La tecnología andina para este trabajo es el Proceso de Iluminación —un procedimiento preciso y repetible transmitido a través del linaje Q’ero y ahora enseñado ampliamente por Alberto Villoldo y la Four Winds Society. El vidente localiza la huella, identifica su contenido (a menudo leyendo el campo directamente, a menudo a través de la propia narrativa del practicante), trabaja energéticamente para liberar la carga densa y ayuda al centro a recuperar su resplandor natural. El proceso no es simbólico. Produce consecuencias medibles en la vida del practicante: cambios somáticos, cambios emocionales, cambios en los patrones relacionales que el practicante experimenta como la desaparición de la huella. Décadas de observación clínica, incluida la de médicos y psicoterapeutas formados en Occidente que posteriormente se formaron en Four Winds, dan fe de resultados que la psicoterapia y la medicación convencionales no producen.

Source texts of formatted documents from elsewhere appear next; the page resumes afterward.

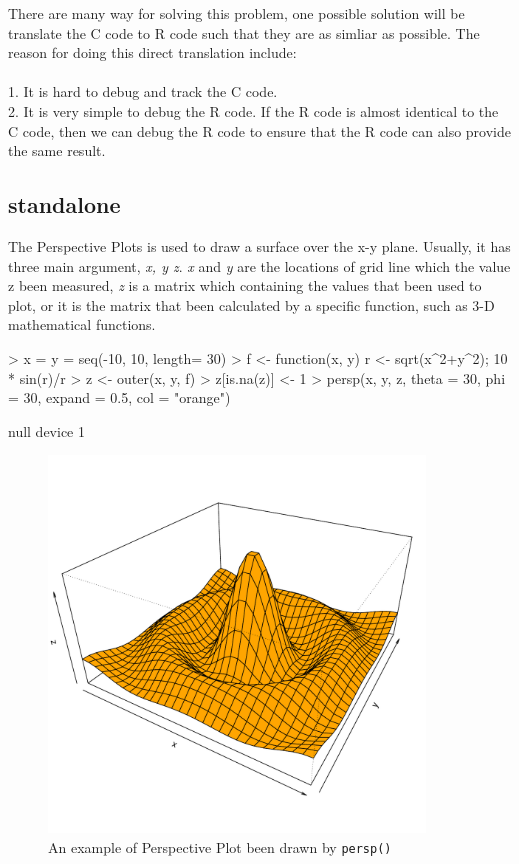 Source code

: \documentclass[a4paper,10pt]{article}
\begin{document}
There are many way for solving this problem, one possible solution will be translate the C code to R code such that they are as simliar as possible. The reason for doing this direct translation include: \\\\
1. It is hard to debug and track the C code. \\
2. It is very simple to debug the R code. If the R code is almost identical to the C code, then we can debug the R code to ensure that the R code can also provide the same result. \\

\subsection{standalone}
The Perspective Plots is used to draw a surface over the x-y plane. Usually, it has three main argument, \emph{x, y z}. \emph{x} and \emph{y} are the locations of grid line which the value z been measured, \emph{z} is a matrix which containing the values that been used to plot, or it is the matrix that been calculated by a specific function, such as 3-D mathematical functions.


\begin{Schunk}
\begin{Sinput}
> x = y = seq(-10, 10, length= 30)
> f <- function(x, y) { r <- sqrt(x^2+y^2); 10 * sin(r)/r }
> z <- outer(x, y, f)
> z[is.na(z)] <- 1
> persp(x, y, z, theta = 30, phi = 30, expand = 0.5, col = "orange")
\end{Sinput}
\end{Schunk}

\begin{Schunk}
\begin{Soutput}
null device 
          1 
\end{Soutput}
\end{Schunk}

\begin{figure}[h]
\begin{center}
  \includegraphics[height = 10cm, width = 10cm]{figure/standalone_1}
  \caption{An example of Perspective Plot been drawn by \texttt{persp()}}
  	\label{figure5}
\end{center}
\end{figure}
\end{document}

El mecanismo sigue siendo objeto de controversia filosófica —¿qué es exactamente lo que se mueve?—, pero los resultados son reproducibles de forma fiable en manos de practicantes formados, y ese es el criterio que el chamanismo siempre ha utilizado.

Esta es la columna vertebral experiencial del orden en espiral del rueda de la saludMonitorización → Purificación → Hidratación → Nutrición → Suplementación → Movimiento → Recuperación → Sueño— y la razón estructural por la que la Purificación precede a todo lo demás que sigue al centro de Monitorización. Elimina lo que obstruye antes de construir lo que nutre. La corriente andina no inventó este principio, pero lo articuló con mayor precisión como una via negativa del trabajo energético: el resplandor ya está ahí; la práctica consiste en eliminar lo que lo atenúa. El ascenso de la kuṇḍalinī india es un modo; la Iluminación andina es su complemento. Ambos pertenecen a cualquier anatomía funcional completa, y el Harmonismo integra ambos.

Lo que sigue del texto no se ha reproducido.